Pour notre part, nous reprenons l’argumentation qu’ont développée M. le président Hyest, en commission, et M. le doyen Gélard ainsi que Nicole Borvo Cohen-Seat, à l’instant : puisque l’on autorise la procuration pour la révision constitutionnelle, qui constitue l’acte plus important, à savoir l’élaboration de la loi suprême, pourquoi l’interdire dans le cadre d’un avis émis par une commission compétente ? Je sais bien que, dans le cas, impossible, disons-le, où l’on trouverait ces trois cinquièmes de votes négatifs, cela n’irait pas sans emporter un certain nombre de conséquences. Mais ce n’est qu’un avis, tout de même !

Or, quand on relit l’article 27 de la Constitution, sur lequel les députés fondent leur argumentation, on voit qu’il ne concerne jamais le fond, c'est-à-dire que l’on n’y trouve jamais d’énumération des sujets sur lesquels il serait impossible de donner procuration. Le seul cas, vous l’avez rappelé, pour lequel une telle interdiction est prévue, concerne, à l’article 68 de la Constitution, la destitution du chef de l’État. Mais c’est la Constitution elle-même qui le prévoit.

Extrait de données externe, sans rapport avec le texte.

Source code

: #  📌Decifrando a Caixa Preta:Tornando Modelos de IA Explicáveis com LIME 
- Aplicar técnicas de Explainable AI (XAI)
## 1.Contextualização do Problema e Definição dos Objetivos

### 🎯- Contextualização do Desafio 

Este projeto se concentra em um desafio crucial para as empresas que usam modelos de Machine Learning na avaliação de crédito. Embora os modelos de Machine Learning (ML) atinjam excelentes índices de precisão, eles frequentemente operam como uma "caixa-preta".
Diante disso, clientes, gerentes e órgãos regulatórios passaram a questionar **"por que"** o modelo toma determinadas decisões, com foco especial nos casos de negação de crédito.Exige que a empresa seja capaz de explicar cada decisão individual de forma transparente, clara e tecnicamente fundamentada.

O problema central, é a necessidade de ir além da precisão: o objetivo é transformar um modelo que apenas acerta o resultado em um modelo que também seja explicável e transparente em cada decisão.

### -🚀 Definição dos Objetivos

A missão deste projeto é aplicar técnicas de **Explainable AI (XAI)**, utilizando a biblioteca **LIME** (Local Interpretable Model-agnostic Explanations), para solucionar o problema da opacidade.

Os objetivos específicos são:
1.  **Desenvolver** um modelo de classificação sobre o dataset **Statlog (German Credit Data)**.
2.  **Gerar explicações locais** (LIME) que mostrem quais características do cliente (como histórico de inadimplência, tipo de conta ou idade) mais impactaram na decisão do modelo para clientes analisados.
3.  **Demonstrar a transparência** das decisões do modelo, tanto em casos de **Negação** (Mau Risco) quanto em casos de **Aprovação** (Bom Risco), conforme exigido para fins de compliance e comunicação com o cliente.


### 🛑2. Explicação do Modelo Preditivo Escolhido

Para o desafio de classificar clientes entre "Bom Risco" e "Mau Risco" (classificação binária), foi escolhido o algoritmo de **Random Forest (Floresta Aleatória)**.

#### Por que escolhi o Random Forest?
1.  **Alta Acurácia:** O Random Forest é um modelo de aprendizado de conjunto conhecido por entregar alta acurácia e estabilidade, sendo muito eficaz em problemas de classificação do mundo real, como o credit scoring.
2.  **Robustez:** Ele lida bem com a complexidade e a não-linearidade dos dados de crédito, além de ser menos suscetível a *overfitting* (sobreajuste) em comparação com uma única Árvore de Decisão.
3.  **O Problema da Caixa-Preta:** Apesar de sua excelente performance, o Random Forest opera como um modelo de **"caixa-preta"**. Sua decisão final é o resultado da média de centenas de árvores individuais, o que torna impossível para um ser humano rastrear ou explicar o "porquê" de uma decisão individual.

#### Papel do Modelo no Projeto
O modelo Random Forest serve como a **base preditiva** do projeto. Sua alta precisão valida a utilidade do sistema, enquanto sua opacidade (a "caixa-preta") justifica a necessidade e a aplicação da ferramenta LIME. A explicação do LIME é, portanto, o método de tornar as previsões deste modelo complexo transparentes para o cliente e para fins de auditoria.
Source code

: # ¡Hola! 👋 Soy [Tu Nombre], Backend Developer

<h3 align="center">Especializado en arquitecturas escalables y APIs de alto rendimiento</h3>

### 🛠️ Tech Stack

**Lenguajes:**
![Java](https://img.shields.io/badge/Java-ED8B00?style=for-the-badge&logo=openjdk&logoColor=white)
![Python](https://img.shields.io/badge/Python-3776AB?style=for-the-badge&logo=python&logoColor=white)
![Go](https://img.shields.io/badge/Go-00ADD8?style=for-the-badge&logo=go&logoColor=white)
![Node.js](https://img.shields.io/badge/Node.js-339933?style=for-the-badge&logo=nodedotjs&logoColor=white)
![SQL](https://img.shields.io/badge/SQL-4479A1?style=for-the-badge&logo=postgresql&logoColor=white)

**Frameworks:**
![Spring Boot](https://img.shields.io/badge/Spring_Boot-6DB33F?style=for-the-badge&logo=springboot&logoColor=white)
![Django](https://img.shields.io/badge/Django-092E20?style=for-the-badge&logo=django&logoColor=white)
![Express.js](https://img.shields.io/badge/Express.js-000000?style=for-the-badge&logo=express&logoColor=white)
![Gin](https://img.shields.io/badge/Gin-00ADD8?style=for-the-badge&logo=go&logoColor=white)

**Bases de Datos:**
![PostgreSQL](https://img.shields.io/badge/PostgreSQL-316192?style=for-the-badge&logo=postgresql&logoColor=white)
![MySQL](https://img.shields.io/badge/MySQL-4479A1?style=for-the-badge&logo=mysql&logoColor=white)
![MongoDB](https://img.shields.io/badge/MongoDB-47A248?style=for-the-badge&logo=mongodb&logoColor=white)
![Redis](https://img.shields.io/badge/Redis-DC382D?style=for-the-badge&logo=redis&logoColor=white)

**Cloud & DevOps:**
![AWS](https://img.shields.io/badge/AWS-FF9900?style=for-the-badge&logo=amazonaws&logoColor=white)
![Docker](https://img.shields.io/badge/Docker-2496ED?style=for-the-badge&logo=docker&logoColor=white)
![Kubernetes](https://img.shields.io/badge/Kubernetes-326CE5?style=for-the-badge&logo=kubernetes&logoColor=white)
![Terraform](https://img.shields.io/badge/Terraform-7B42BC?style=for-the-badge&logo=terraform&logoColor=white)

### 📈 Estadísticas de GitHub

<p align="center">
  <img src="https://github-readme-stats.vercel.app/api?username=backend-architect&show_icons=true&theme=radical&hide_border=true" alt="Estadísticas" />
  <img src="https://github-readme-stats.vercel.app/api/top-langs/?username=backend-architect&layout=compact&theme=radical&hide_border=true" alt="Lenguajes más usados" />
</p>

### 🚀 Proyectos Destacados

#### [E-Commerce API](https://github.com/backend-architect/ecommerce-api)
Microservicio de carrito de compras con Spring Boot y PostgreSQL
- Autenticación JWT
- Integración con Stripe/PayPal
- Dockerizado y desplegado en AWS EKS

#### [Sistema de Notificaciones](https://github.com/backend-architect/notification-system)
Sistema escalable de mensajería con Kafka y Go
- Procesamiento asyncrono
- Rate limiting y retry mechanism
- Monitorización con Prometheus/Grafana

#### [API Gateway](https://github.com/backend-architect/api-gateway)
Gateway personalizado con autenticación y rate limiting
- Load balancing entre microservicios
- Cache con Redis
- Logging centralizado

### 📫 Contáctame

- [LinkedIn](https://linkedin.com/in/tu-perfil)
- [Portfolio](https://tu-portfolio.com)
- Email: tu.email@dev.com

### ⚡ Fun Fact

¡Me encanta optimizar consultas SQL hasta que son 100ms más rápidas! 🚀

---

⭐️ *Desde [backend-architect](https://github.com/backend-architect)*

Quant à l’ordonnance organique qui découle de l’article 27 de la Constitution, elle ne cite que des problèmes de forme : cas de force majeure, service militaire, missions à l’étranger, notamment.

La position de nos collègues députés revient donc, dans le cadre d’une loi organique, à priver de son droit de vote un parlementaire qui se trouverait dans un cas de force majeur !

Or, selon moi, il n’est pas du pouvoir d’une assemblée, fût-elle aussi respectable que l’Assemblée nationale et aussi persuadée qu’elle de son bon droit et de sa primauté constitutionnelle sur le Sénat, de priver un parlementaire, représentant du peuple, de la possibilité d’utiliser son droit le plus élémentaire, c’est-à-dire son droit de vote.

Notre position est très claire : nous soutenons la position défendue par le rapporteur, comme nous l’avons fait lors de la commission mixte paritaire. Nous nous abstiendrons sur le texte parce que nous votons sur l’ensemble, mais le Conseil constitutionnel tranchera. En effet, il n’apparaît pas indispensable d’ajouter une quatrième, voire une cinquième lecture sur ce sujet qui, si passionnant soit-il, reste tout de même d’une importance relativement secondaire par rapport à d’autres questions qui peuvent être débattues par le Parlement. Je crois que nous y avons consacré suffisamment de temps.

Telle est, mes chers collègues, la position du groupe socialiste.